┌──

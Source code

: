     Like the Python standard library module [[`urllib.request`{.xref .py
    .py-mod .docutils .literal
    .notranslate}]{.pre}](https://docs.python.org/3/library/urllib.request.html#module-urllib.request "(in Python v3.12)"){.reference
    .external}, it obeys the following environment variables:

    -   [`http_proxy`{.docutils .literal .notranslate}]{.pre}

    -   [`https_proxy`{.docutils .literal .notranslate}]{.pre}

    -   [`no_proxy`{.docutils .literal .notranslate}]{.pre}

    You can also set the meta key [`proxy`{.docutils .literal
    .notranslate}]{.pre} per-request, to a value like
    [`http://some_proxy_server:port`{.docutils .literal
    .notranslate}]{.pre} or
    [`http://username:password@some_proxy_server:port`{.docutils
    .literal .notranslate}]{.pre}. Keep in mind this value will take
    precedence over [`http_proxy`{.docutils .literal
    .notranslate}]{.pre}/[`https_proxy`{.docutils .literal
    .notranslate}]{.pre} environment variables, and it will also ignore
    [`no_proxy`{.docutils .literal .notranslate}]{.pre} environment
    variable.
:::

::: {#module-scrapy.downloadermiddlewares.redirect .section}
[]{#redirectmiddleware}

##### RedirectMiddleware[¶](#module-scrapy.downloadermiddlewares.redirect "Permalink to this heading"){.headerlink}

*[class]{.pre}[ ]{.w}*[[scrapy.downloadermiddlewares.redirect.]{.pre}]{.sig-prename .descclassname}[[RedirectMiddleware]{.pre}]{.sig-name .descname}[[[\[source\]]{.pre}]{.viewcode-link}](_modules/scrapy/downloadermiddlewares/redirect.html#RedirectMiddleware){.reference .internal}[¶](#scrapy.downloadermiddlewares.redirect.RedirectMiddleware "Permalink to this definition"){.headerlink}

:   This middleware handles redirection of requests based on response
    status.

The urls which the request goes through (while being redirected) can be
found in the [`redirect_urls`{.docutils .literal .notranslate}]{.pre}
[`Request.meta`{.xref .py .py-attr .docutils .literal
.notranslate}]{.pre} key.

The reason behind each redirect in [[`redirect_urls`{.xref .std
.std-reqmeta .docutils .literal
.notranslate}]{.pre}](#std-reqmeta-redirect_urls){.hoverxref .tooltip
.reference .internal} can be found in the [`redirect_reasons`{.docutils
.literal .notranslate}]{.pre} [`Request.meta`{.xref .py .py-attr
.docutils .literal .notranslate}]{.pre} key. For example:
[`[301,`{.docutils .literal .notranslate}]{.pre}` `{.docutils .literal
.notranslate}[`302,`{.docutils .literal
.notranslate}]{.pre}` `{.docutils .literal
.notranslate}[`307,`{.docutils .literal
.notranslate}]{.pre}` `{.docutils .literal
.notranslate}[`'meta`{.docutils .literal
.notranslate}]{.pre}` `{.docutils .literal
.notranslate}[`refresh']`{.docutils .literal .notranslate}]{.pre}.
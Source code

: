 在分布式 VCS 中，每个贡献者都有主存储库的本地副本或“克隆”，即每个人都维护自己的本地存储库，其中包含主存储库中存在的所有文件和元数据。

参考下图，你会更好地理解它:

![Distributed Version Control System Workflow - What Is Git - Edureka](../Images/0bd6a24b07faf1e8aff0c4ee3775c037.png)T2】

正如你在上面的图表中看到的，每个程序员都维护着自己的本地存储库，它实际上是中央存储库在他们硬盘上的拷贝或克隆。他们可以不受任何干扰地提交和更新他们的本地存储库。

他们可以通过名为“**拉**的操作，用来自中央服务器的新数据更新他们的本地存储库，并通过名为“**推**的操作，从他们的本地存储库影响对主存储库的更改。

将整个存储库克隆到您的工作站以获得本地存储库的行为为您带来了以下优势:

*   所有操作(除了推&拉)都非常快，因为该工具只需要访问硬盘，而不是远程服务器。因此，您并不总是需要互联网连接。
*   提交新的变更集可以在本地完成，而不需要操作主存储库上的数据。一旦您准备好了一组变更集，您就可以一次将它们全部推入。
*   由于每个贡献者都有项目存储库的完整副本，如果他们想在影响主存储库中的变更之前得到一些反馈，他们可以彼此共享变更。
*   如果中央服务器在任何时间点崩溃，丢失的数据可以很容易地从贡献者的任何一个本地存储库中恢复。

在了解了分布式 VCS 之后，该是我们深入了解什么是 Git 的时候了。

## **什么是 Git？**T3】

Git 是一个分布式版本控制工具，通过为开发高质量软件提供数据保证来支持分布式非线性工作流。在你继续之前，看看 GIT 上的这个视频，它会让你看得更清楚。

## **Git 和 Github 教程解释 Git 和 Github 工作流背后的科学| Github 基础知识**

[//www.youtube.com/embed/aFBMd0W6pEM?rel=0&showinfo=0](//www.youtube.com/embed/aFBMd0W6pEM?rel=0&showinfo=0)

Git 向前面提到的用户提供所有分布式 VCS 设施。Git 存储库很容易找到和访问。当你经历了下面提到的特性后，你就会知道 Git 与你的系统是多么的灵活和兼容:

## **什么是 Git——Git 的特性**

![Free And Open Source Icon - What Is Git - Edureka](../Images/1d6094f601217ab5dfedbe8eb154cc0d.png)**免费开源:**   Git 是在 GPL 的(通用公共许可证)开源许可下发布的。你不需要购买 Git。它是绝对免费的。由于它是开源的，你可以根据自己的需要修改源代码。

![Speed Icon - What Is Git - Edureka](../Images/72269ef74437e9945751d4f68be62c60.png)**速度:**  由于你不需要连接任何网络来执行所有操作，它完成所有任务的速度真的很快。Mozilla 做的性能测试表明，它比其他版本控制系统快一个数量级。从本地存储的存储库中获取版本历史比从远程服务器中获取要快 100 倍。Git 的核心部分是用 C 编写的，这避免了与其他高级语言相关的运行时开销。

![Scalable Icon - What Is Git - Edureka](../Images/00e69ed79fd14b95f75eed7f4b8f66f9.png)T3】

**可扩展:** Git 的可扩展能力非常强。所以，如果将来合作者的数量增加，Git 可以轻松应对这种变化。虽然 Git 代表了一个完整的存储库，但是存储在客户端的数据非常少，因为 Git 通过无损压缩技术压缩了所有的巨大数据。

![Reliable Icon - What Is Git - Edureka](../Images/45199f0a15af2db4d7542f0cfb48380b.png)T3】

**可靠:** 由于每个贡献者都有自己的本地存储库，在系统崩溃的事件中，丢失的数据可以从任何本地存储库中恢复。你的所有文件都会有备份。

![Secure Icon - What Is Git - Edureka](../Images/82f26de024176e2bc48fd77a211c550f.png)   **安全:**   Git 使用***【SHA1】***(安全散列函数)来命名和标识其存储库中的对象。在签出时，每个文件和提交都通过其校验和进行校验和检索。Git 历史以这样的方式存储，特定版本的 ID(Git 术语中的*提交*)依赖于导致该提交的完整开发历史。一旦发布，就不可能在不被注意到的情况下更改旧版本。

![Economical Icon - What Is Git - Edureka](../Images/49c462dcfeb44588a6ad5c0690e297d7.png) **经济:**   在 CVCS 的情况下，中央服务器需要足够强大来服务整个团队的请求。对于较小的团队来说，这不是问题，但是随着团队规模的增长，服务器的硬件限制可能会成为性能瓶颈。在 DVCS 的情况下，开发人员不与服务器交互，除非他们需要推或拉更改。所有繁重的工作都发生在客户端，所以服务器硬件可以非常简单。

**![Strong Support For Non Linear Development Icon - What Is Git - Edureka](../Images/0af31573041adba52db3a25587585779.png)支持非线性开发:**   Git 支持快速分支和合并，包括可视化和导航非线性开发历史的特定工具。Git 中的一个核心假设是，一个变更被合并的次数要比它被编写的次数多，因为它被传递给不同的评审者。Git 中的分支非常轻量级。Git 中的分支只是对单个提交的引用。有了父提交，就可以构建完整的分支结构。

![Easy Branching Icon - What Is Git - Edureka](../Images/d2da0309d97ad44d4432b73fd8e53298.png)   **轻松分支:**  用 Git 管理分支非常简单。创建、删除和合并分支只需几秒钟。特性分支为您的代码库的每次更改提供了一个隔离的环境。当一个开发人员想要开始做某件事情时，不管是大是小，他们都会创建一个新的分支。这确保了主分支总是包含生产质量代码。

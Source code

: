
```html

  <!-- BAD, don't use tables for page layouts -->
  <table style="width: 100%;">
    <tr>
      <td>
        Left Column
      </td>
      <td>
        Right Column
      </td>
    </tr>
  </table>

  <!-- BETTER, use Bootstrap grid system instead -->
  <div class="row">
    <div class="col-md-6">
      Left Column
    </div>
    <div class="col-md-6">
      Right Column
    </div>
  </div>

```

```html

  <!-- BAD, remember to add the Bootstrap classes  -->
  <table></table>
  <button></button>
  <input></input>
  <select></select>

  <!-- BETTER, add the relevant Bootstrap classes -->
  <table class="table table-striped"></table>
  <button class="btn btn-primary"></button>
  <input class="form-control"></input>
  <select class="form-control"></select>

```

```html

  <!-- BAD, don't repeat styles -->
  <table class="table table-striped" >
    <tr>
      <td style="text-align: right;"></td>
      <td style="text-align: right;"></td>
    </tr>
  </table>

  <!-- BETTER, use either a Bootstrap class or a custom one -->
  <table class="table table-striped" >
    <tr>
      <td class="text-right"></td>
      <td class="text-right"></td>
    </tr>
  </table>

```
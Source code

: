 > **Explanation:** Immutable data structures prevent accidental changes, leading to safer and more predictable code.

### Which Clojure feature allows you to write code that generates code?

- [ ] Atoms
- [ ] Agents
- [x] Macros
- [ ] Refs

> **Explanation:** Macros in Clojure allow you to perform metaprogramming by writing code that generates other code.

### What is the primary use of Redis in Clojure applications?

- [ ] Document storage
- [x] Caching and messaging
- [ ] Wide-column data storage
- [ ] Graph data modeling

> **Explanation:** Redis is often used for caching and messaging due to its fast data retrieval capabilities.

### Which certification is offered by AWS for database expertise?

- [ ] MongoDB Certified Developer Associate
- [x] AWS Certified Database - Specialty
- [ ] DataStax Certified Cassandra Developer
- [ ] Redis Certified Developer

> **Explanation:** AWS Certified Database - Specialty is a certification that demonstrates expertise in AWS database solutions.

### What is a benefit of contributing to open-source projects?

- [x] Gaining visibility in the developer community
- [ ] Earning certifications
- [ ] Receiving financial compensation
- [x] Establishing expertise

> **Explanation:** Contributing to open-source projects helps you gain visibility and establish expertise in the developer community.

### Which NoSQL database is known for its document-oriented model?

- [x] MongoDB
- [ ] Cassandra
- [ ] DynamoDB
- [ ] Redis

└──

From the entries above, extract each line containing "also".

__Response below__:
    You can also set the meta key [`proxy`{.docutils .literal
    .notranslate}]{.pre} environment variables, and it will also ignore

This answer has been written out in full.